The culture of the German states was shaped by the great intellectual and popular currents in Europe, both religious and secular. Historically, Germany has been called “The Land of Poets and Thinkers” because its writers and philosophers played an important role in the development of Western thought.

Germany is known for its folk festival traditions such as the Oktoberfest and Christmas traditions that include Advent wreaths, Christmas shows, Christmas trees, stollen and other customs. As of 2016, UNESCO has inscribed 41 properties in Germany on the World Heritage List. 3 October has been a German bank holidays since 1990, celebrated as German Unity Day.

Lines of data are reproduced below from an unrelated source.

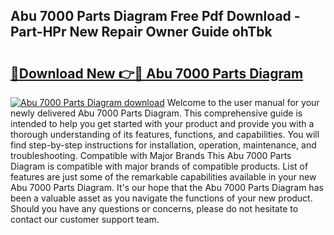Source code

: ## Abu 7000 Parts Diagram Free Pdf Download - Part-HPr New Repair Owner Guide ohTbk

# <h2><a href="http://dfswoa.blite.top/?on=Abu+7000+Parts+Diagram">🔗Download New 👉🔴 Abu 7000 Parts Diagram</a></h2>

[![Abu 7000 Parts Diagram download](https://i.imgur.com/lujVjoI.png)](http://dfswoa.blite.top/?on=Abu+7000+Parts+Diagram)
Welcome to the user manual for your newly delivered Abu 7000 Parts Diagram. This comprehensive guide is intended to help you get started with your product and provide you with a thorough understanding of its features, functions, and capabilities. You will find step-by-step instructions for installation, operation, maintenance, and troubleshooting. Compatible with Major Brands This Abu 7000 Parts Diagram is compatible with major brands of compatible products. List of features are just some of the remarkable capabilities available in your new Abu 7000 Parts Diagram. It's our hope that the Abu 7000 Parts Diagram has been a valuable asset as you navigate the functions of your new product. Should you have any questions or concerns, please do not hesitate to contact our customer support team.
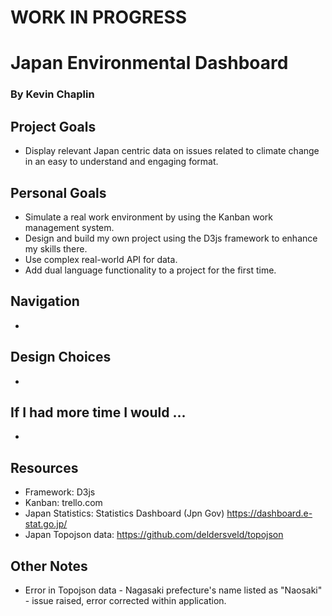 # WORK IN PROGRESS

# Japan Environmental Dashboard
### By Kevin Chaplin

## Project Goals
- Display relevant Japan centric data on issues related to climate change in an easy to understand and engaging format.

## Personal Goals
- Simulate a real work environment by using the Kanban work management system.
- Design and build my own project using the D3js framework to enhance my skills there.
- Use complex real-world API for data.
- Add dual language functionality to a project for the first time.

## Navigation
-

## Design Choices
-

## If I had more time I would ...
-

## Resources
- Framework: D3js
- Kanban: trello.com
- Japan Statistics: Statistics Dashboard (Jpn Gov) https://dashboard.e-stat.go.jp/
- Japan Topojson data: https://github.com/deldersveld/topojson

## Other Notes
- Error in Topojson data - Nagasaki prefecture's name listed as "Naosaki" - issue raised, error corrected within application.
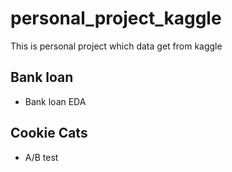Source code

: # personal_project_kaggle

This is personal project which data get from kaggle

## Bank loan 
* Bank loan EDA

## Cookie Cats 
* A/B test
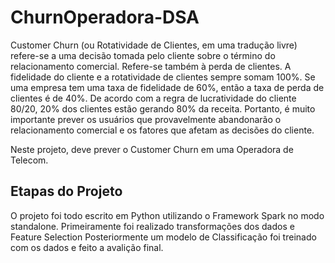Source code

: # ChurnOperadora-DSA

Customer Churn (ou Rotatividade de Clientes, em uma tradução livre)
refere-se a uma decisão tomada pelo cliente sobre o término do relacionamento
comercial. Refere-se também à perda de clientes. A fidelidade do cliente e a
rotatividade de clientes sempre somam 100%. Se uma empresa tem uma taxa de
fidelidade de 60%, então a taxa de perda de clientes é de 40%. De acordo com a
regra de lucratividade do cliente 80/20, 20% dos clientes estão gerando 80% da
receita. Portanto, é muito importante prever os usuários que provavelmente
abandonarão o relacionamento comercial e os fatores que afetam as decisões do
cliente.

Neste projeto, deve prever o Customer Churn em uma Operadora de
Telecom.

## Etapas do Projeto
O projeto foi todo escrito em Python utilizando o Framework Spark no modo standalone.
Primeiramente foi realizado transformações dos dados e Feature Selection
Posteriormente um modelo de Classificação foi treinado com os dados e feito a avalição final.


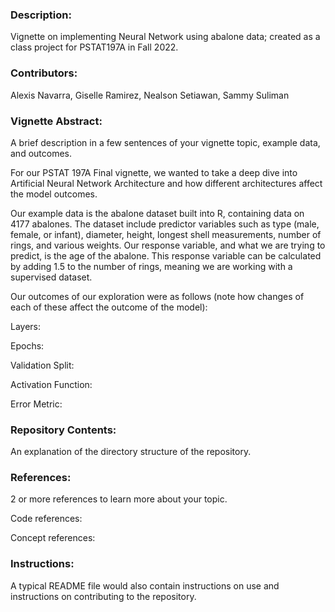 ### Description:

Vignette on implementing Neural Network using abalone data; created as a class project for PSTAT197A in Fall 2022.

### Contributors:

Alexis Navarra, Giselle Ramirez, Nealson Setiawan, Sammy Suliman

### Vignette Abstract:

A brief description in a few sentences of your vignette topic, example data, and outcomes.

For our PSTAT 197A Final vignette, we wanted to take a deep dive into Artificial Neural Network Architecture and how different architectures affect the model outcomes.

Our example data is the abalone dataset built into R, containing data on 4177 abalones. The dataset include predictor variables such as type (male, female, or infant), diameter, height, longest shell measurements, number of rings, and various weights. Our response variable, and what we are trying to predict, is the age of the abalone. This response variable can be calculated by adding 1.5 to the number of rings, meaning we are working with a supervised dataset.

Our outcomes of our exploration were as follows (note how changes of each of these affect the outcome of the model):

Layers:

Epochs:

Validation Split:

Activation Function:

Error Metric:

### Repository Contents:

An explanation of the directory structure of the repository.

### References:

2 or more references to learn more about your topic.

Code references:

Concept references:

### Instructions:

A typical README file would also contain instructions on use and instructions on contributing to the repository.
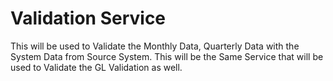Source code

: # Validation Service

This will be used to Validate the Monthly Data, Quarterly Data with the System Data from Source System.
This will be the Same Service that will be used to Validate the GL Validation as well.
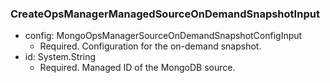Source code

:### CreateOpsManagerManagedSourceOnDemandSnapshotInput


- config: MongoOpsManagerSourceOnDemandSnapshotConfigInput
  - Required. Configuration for the on-demand snapshot.
- id: System.String
  - Required. Managed ID of the MongoDB source.
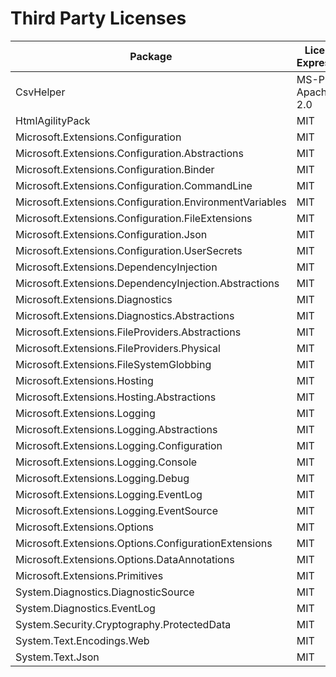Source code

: # Third Party Licenses

| Package                                                 | License Expression  | Package Project Url                      |
|---------------------------------------------------------|---------------------|------------------------------------------|
| CsvHelper                                               | MS-PL OR Apache-2.0 | <https://joshclose.github.io/CsvHelper/> |
| HtmlAgilityPack                                         | MIT                 | <http://html-agility-pack.net/>          |
| Microsoft.Extensions.Configuration                      | MIT                 | <https://dot.net/>                       |
| Microsoft.Extensions.Configuration.Abstractions         | MIT                 | <https://dot.net/>                       |
| Microsoft.Extensions.Configuration.Binder               | MIT                 | <https://dot.net/>                       |
| Microsoft.Extensions.Configuration.CommandLine          | MIT                 | <https://dot.net/>                       |
| Microsoft.Extensions.Configuration.EnvironmentVariables | MIT                 | <https://dot.net/>                       |
| Microsoft.Extensions.Configuration.FileExtensions       | MIT                 | <https://dot.net/>                       |
| Microsoft.Extensions.Configuration.Json                 | MIT                 | <https://dot.net/>                       |
| Microsoft.Extensions.Configuration.UserSecrets          | MIT                 | <https://dot.net/>                       |
| Microsoft.Extensions.DependencyInjection                | MIT                 | <https://dot.net/>                       |
| Microsoft.Extensions.DependencyInjection.Abstractions   | MIT                 | <https://dot.net/>                       |
| Microsoft.Extensions.Diagnostics                        | MIT                 | <https://dot.net/>                       |
| Microsoft.Extensions.Diagnostics.Abstractions           | MIT                 | <https://dot.net/>                       |
| Microsoft.Extensions.FileProviders.Abstractions         | MIT                 | <https://dot.net/>                       |
| Microsoft.Extensions.FileProviders.Physical             | MIT                 | <https://dot.net/>                       |
| Microsoft.Extensions.FileSystemGlobbing                 | MIT                 | <https://dot.net/>                       |
| Microsoft.Extensions.Hosting                            | MIT                 | <https://dot.net/>                       |
| Microsoft.Extensions.Hosting.Abstractions               | MIT                 | <https://dot.net/>                       |
| Microsoft.Extensions.Logging                            | MIT                 | <https://dot.net/>                       |
| Microsoft.Extensions.Logging.Abstractions               | MIT                 | <https://dot.net/>                       |
| Microsoft.Extensions.Logging.Configuration              | MIT                 | <https://dot.net/>                       |
| Microsoft.Extensions.Logging.Console                    | MIT                 | <https://dot.net/>                       |
| Microsoft.Extensions.Logging.Debug                      | MIT                 | <https://dot.net/>                       |
| Microsoft.Extensions.Logging.EventLog                   | MIT                 | <https://dot.net/>                       |
| Microsoft.Extensions.Logging.EventSource                | MIT                 | <https://dot.net/>                       |
| Microsoft.Extensions.Options                            | MIT                 | <https://dot.net/>                       |
| Microsoft.Extensions.Options.ConfigurationExtensions    | MIT                 | <https://dot.net/>                       |
| Microsoft.Extensions.Options.DataAnnotations            | MIT                 | <https://dot.net/>                       |
| Microsoft.Extensions.Primitives                         | MIT                 | <https://dot.net/>                       |
| System.Diagnostics.DiagnosticSource                     | MIT                 | <https://dot.net/>                       |
| System.Diagnostics.EventLog                             | MIT                 | <https://dot.net/>                       |
| System.Security.Cryptography.ProtectedData              | MIT                 | <https://dot.net/>                       |
| System.Text.Encodings.Web                               | MIT                 | <https://dot.net/>                       |
| System.Text.Json                                        | MIT                 | <https://dot.net/>                       |
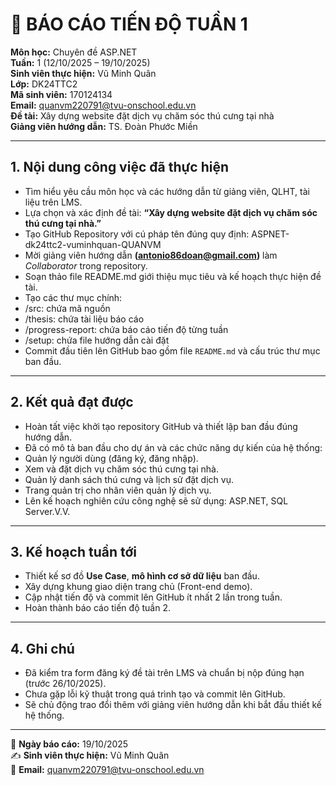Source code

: # 📝 BÁO CÁO TIẾN ĐỘ TUẦN 1

**Môn học:** Chuyên đề ASP.NET  
**Tuần:** 1 (12/10/2025 – 19/10/2025)  
**Sinh viên thực hiện:** Vũ Minh Quân  
**Lớp:** DK24TTC2  
**Mã sinh viên:** 170124134  
**Email:** quanvm220791@tvu-onschool.edu.vn  
**Đề tài:** Xây dựng website đặt dịch vụ chăm sóc thú cưng tại nhà  
**Giảng viên hướng dẫn:** TS. Đoàn Phước Miền  

---

## 1. Nội dung công việc đã thực hiện
- Tìm hiểu yêu cầu môn học và các hướng dẫn từ giảng viên, QLHT, tài liệu trên LMS.  
- Lựa chọn và xác định đề tài: **“Xây dựng website đặt dịch vụ chăm sóc thú cưng tại nhà.”**  
- Tạo GitHub Repository với cú pháp tên đúng quy định:
ASPNET-dk24ttc2-vuminhquan-QUANVM
- Mời giảng viên hướng dẫn **(antonio86doan@gmail.com)** làm *Collaborator* trong repository.  
- Soạn thảo file README.md giới thiệu mục tiêu và kế hoạch thực hiện đề tài.  
- Tạo các thư mục chính:
- /src: chứa mã nguồn  
- /thesis: chứa tài liệu báo cáo  
- /progress-report: chứa báo cáo tiến độ từng tuần  
- /setup: chứa file hướng dẫn cài đặt  
- Commit đầu tiên lên GitHub bao gồm file `README.md` và cấu trúc thư mục ban đầu.

---

## 2. Kết quả đạt được
- Hoàn tất việc khởi tạo repository GitHub và thiết lập ban đầu đúng hướng dẫn.  
- Đã có mô tả ban đầu cho dự án và các chức năng dự kiến của hệ thống:
- Quản lý người dùng (đăng ký, đăng nhập).  
- Xem và đặt dịch vụ chăm sóc thú cưng tại nhà.  
- Quản lý danh sách thú cưng và lịch sử đặt dịch vụ.  
- Trang quản trị cho nhân viên quản lý dịch vụ.  
- Lên kế hoạch nghiên cứu công nghệ sẽ sử dụng: ASP.NET, SQL Server.V.V.

---

## 3. Kế hoạch tuần tới
- Thiết kế sơ đồ **Use Case**, **mô hình cơ sở dữ liệu** ban đầu.  
- Xây dựng khung giao diện trang chủ (Front-end demo).  
- Cập nhật tiến độ và commit lên GitHub ít nhất 2 lần trong tuần.  
- Hoàn thành báo cáo tiến độ tuần 2.

---

## 4. Ghi chú
- Đã kiểm tra form đăng ký đề tài trên LMS và chuẩn bị nộp đúng hạn (trước 26/10/2025).  
- Chưa gặp lỗi kỹ thuật trong quá trình tạo và commit lên GitHub.  
- Sẽ chủ động trao đổi thêm với giảng viên hướng dẫn khi bắt đầu thiết kế hệ thống.

---

📅 **Ngày báo cáo:** 19/10/2025  
✍️ **Sinh viên thực hiện:** Vũ Minh Quân  
📧 **Email:** quanvm220791@tvu-onschool.edu.vn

In the 21st century, Berlin has become an important international creative centre. According to the Anholt-GfK National Brand Index, Germany was the most respected nation in the world among 50 countries in 2014 (ahead of the US, UK and France). A global opinion poll commissioned by the BBC found that Germany was recognised as the world’s most positive influence in 2013 and 2014.

Music

German classical music includes works by some of the world’s most famous composers. Dieterich Buxtehude composed organ oratorios that influenced the later work of Johann Sebastian Bach and George Frideric Handel; these men were influential composers of the Baroque era. Leopold Mozart, from Augsburg, was the mentor of one of the most famous musicians of all time during his time as a violinist and professor at Salzburg Cathedral: Wolfgang Amadeus Mozart. Ludwig van Beethoven was a crucial figure in the transition from the Classical to the Romantic period. Carl Maria von Weber and Felix Mendelssohn played an important role in the early Romantic period. Robert Schumann and Johannes Brahms composed in the Romantic idiom. Richard Wagner was known for his operas. Richard Strauss was one of the leading composers of late Romanticism and early Modernism. Karlheinz Stockhausen and Hans Zimmer are important composers of the 20th and early 21st centuries.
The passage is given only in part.